Would you transcribe the whole listing exactly, minus its pictures?

----------------------------------------

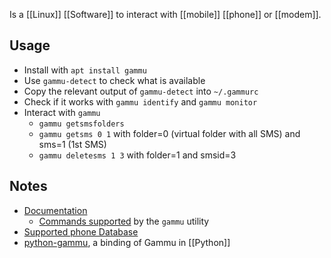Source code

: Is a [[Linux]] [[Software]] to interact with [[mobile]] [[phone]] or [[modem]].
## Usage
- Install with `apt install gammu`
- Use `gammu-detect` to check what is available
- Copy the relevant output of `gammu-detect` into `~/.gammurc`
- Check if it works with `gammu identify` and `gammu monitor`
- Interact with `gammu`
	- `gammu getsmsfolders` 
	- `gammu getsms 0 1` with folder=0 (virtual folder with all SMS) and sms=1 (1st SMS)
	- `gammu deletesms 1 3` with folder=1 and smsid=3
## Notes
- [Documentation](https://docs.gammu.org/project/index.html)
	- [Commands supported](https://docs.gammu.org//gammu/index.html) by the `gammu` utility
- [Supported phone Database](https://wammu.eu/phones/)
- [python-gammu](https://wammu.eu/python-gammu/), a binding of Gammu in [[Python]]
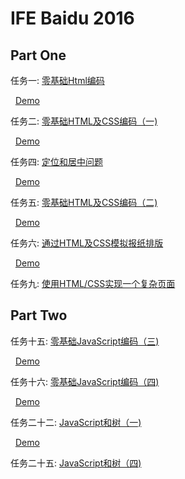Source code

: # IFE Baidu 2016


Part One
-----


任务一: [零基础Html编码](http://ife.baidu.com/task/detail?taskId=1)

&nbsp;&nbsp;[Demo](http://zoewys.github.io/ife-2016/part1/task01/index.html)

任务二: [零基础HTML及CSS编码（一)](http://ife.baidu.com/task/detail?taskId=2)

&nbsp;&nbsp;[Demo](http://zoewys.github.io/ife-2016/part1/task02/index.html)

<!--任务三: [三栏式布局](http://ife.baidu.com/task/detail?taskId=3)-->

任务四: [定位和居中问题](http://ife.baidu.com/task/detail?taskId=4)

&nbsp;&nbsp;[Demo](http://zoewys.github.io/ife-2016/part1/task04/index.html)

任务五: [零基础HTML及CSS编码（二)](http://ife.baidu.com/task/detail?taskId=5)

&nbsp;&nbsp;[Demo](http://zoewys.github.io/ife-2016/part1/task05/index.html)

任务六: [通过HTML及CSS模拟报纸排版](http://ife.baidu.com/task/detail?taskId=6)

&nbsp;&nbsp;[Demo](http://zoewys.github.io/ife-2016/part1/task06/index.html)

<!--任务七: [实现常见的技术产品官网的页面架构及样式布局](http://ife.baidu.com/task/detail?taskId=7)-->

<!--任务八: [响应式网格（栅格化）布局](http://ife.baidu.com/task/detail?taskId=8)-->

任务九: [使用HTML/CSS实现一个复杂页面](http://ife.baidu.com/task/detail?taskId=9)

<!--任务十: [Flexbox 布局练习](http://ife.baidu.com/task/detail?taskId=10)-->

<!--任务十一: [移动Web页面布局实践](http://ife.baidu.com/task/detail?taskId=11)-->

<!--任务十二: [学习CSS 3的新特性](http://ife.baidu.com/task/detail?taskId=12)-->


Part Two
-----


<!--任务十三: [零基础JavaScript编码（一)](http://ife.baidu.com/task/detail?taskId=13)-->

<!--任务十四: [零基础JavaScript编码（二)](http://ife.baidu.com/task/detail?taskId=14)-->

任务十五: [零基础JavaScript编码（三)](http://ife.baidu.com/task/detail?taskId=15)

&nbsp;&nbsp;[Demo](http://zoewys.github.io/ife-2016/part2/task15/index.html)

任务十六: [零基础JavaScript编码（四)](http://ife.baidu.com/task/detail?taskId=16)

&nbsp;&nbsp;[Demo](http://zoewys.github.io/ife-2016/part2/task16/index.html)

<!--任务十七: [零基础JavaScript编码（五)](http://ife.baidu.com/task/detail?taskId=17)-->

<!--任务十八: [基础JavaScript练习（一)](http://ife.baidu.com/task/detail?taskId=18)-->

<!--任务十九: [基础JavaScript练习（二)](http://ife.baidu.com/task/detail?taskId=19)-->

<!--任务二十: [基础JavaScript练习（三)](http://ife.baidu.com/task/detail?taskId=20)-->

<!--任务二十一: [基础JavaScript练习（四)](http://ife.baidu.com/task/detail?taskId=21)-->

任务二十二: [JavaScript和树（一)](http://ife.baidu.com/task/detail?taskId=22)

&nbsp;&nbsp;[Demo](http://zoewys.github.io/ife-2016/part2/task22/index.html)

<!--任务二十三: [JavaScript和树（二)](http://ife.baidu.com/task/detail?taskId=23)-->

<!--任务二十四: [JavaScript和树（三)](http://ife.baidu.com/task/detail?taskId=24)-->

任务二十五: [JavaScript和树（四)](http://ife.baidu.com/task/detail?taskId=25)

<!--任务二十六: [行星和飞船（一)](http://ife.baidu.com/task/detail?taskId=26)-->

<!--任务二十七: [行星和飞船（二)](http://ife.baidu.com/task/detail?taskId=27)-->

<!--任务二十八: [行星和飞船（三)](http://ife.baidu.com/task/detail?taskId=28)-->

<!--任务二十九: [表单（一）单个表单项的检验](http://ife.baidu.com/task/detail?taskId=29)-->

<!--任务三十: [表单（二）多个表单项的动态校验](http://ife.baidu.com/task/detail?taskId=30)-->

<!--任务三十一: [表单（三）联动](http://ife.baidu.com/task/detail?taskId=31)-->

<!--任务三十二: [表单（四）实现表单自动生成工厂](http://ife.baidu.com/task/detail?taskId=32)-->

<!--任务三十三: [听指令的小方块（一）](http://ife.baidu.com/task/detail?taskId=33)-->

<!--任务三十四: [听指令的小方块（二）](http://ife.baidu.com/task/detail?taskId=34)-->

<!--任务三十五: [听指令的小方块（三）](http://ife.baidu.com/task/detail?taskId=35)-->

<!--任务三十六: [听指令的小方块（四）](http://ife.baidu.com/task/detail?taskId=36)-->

----------------------------------------

#### Answer to this task:
Source code

: Is a [[Linux]] [[Software]] to interact with [[mobile]] [[phone]] or [[modem]].
## Usage
- Install with `apt install gammu`
- Use `gammu-detect` to check what is available
- Copy the relevant output of `gammu-detect` into `~/.gammurc`
- Check if it works with `gammu identify` and `gammu monitor`
- Interact with `gammu`
	- `gammu getsmsfolders` 
	- `gammu getsms 0 1` with folder=0 (virtual folder with all SMS) and sms=1 (1st SMS)
	- `gammu deletesms 1 3` with folder=1 and smsid=3
## Notes
- [Documentation](https://docs.gammu.org/project/index.html)
	- [Commands supported](https://docs.gammu.org//gammu/index.html) by the `gammu` utility
- [Supported phone Database](https://wammu.eu/phones/)
- [python-gammu](https://wammu.eu/python-gammu/), a binding of Gammu in [[Python]]
Source code

: # IFE Baidu 2016


Part One
-----


任务一: [零基础Html编码](http://ife.baidu.com/task/detail?taskId=1)

&nbsp;&nbsp;[Demo](http://zoewys.github.io/ife-2016/part1/task01/index.html)

任务二: [零基础HTML及CSS编码（一)](http://ife.baidu.com/task/detail?taskId=2)

&nbsp;&nbsp;[Demo](http://zoewys.github.io/ife-2016/part1/task02/index.html)

<!--任务三: [三栏式布局](http://ife.baidu.com/task/detail?taskId=3)-->

任务四: [定位和居中问题](http://ife.baidu.com/task/detail?taskId=4)

&nbsp;&nbsp;[Demo](http://zoewys.github.io/ife-2016/part1/task04/index.html)

任务五: [零基础HTML及CSS编码（二)](http://ife.baidu.com/task/detail?taskId=5)

&nbsp;&nbsp;[Demo](http://zoewys.github.io/ife-2016/part1/task05/index.html)

任务六: [通过HTML及CSS模拟报纸排版](http://ife.baidu.com/task/detail?taskId=6)

&nbsp;&nbsp;[Demo](http://zoewys.github.io/ife-2016/part1/task06/index.html)

<!--任务七: [实现常见的技术产品官网的页面架构及样式布局](http://ife.baidu.com/task/detail?taskId=7)-->

<!--任务八: [响应式网格（栅格化）布局](http://ife.baidu.com/task/detail?taskId=8)-->

任务九: [使用HTML/CSS实现一个复杂页面](http://ife.baidu.com/task/detail?taskId=9)

<!--任务十: [Flexbox 布局练习](http://ife.baidu.com/task/detail?taskId=10)-->

<!--任务十一: [移动Web页面布局实践](http://ife.baidu.com/task/detail?taskId=11)-->

<!--任务十二: [学习CSS 3的新特性](http://ife.baidu.com/task/detail?taskId=12)-->


Part Two
-----


<!--任务十三: [零基础JavaScript编码（一)](http://ife.baidu.com/task/detail?taskId=13)-->

<!--任务十四: [零基础JavaScript编码（二)](http://ife.baidu.com/task/detail?taskId=14)-->

任务十五: [零基础JavaScript编码（三)](http://ife.baidu.com/task/detail?taskId=15)

&nbsp;&nbsp;[Demo](http://zoewys.github.io/ife-2016/part2/task15/index.html)

任务十六: [零基础JavaScript编码（四)](http://ife.baidu.com/task/detail?taskId=16)

&nbsp;&nbsp;[Demo](http://zoewys.github.io/ife-2016/part2/task16/index.html)

<!--任务十七: [零基础JavaScript编码（五)](http://ife.baidu.com/task/detail?taskId=17)-->

<!--任务十八: [基础JavaScript练习（一)](http://ife.baidu.com/task/detail?taskId=18)-->

<!--任务十九: [基础JavaScript练习（二)](http://ife.baidu.com/task/detail?taskId=19)-->

<!--任务二十: [基础JavaScript练习（三)](http://ife.baidu.com/task/detail?taskId=20)-->

<!--任务二十一: [基础JavaScript练习（四)](http://ife.baidu.com/task/detail?taskId=21)-->

任务二十二: [JavaScript和树（一)](http://ife.baidu.com/task/detail?taskId=22)

&nbsp;&nbsp;[Demo](http://zoewys.github.io/ife-2016/part2/task22/index.html)

<!--任务二十三: [JavaScript和树（二)](http://ife.baidu.com/task/detail?taskId=23)-->

<!--任务二十四: [JavaScript和树（三)](http://ife.baidu.com/task/detail?taskId=24)-->

任务二十五: [JavaScript和树（四)](http://ife.baidu.com/task/detail?taskId=25)

<!--任务二十六: [行星和飞船（一)](http://ife.baidu.com/task/detail?taskId=26)-->

<!--任务二十七: [行星和飞船（二)](http://ife.baidu.com/task/detail?taskId=27)-->

<!--任务二十八: [行星和飞船（三)](http://ife.baidu.com/task/detail?taskId=28)-->

<!--任务二十九: [表单（一）单个表单项的检验](http://ife.baidu.com/task/detail?taskId=29)-->

<!--任务三十: [表单（二）多个表单项的动态校验](http://ife.baidu.com/task/detail?taskId=30)-->

<!--任务三十一: [表单（三）联动](http://ife.baidu.com/task/detail?taskId=31)-->

<!--任务三十二: [表单（四）实现表单自动生成工厂](http://ife.baidu.com/task/detail?taskId=32)-->

<!--任务三十三: [听指令的小方块（一）](http://ife.baidu.com/task/detail?taskId=33)-->

<!--任务三十四: [听指令的小方块（二）](http://ife.baidu.com/task/detail?taskId=34)-->

<!--任务三十五: [听指令的小方块（三）](http://ife.baidu.com/task/detail?taskId=35)-->

<!--任务三十六: [听指令的小方块（四）](http://ife.baidu.com/task/detail?taskId=36)-->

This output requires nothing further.